Other world experts were toiling independently, with one group insisting that the Mexican geologic oddity was due to a lava dome and volcanism. Byars tried but could not get requisite attention for the crater case at the many planetary and scientific conferences but he did run into an interested Arizona University graduate student, Adam Hildebrand, who was fascinated by the thick sheets of fireball and ejecta material in Haiti and widespread evidence of the consequent tsunamis concentrated in the Caribbean Basin.
In a serendipitous move for science, Byars would later link up Hildebrand with Penfield and the pair would embark on a dogged adventure to locate, secure and probe physical proof of the catastrophe through altered rocks like gray impact breccias and shocked quartz. Impact breccias are severe heat-blasted pieces as their Italian namesake suggest that look like broken stone pebbles confined in a concrete-type substance. Shocked quartz are marked when a space object hits the ground, and its powerful waves shoot through the tiny grains leaving a unique, indelible pattern of distinct parallel lines.

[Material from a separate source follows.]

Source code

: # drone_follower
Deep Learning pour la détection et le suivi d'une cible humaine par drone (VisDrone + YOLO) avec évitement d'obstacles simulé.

Finally, in March 2010, a panel of 41 scientists agreed the Chicxulub asteroid convulsion triggered the mass extinction that hastened the end of the dinosaurs and three quarters of all life.
Only earlier this month, Science Daily (SD) reported on a Potsdam Institute for Climate Impact Research (PIK) study that reconstructed how tiny droplets of sulfuric acid formed high up in the air after the crash, blocking the sunlight for several years, and profoundly influencing life on the third planet from the sun. Plants died, and death spread through the food web. New computer simulations show these droplets resulted in long-lasting cooling.
“The big chill following the impact of the asteroid that formed the Chicxulub crater in Mexico is a turning point in Earth’s history,” noted Julia Brugger, from PIK, lead author of the study. “We can now contribute new insights for understanding the much debated ultimate cause for the demise of the dinosaurs at the end of the Cretaceous era.”
In the tropics, annual mean temperature fell from 27 to 5 degrees Celsius. “It became cold, I mean, really cold,” stresses Brugger. Global measurements dropped by at least 26 degrees Celsius and the yearly figure was below freezing point for about three years. Evidently, the ice caps expanded.
“It is fascinating to see how evolution is partly driven by an accident like an asteroid’s impact — mass extinctions show that life on Earth is vulnerable,” adds co-author Georg Feulner who heads the PIK research team. “It also illustrates how important the climate is for all lifeforms on our planet. Ironically today, the most immediate threat is not from natural cooling but from human-made global warming.” Of course, this is mainly caused by greenhouse gases from the combustion of fossil fuels, like the old oil now found in Guyana.
ID enjoys cosmic and cursive writing with elegant fountain pens, still known as “Iridium-Points” even though these are no longer mounted in rare metal alloys that gave the iconic Parker 51 pen its special nib.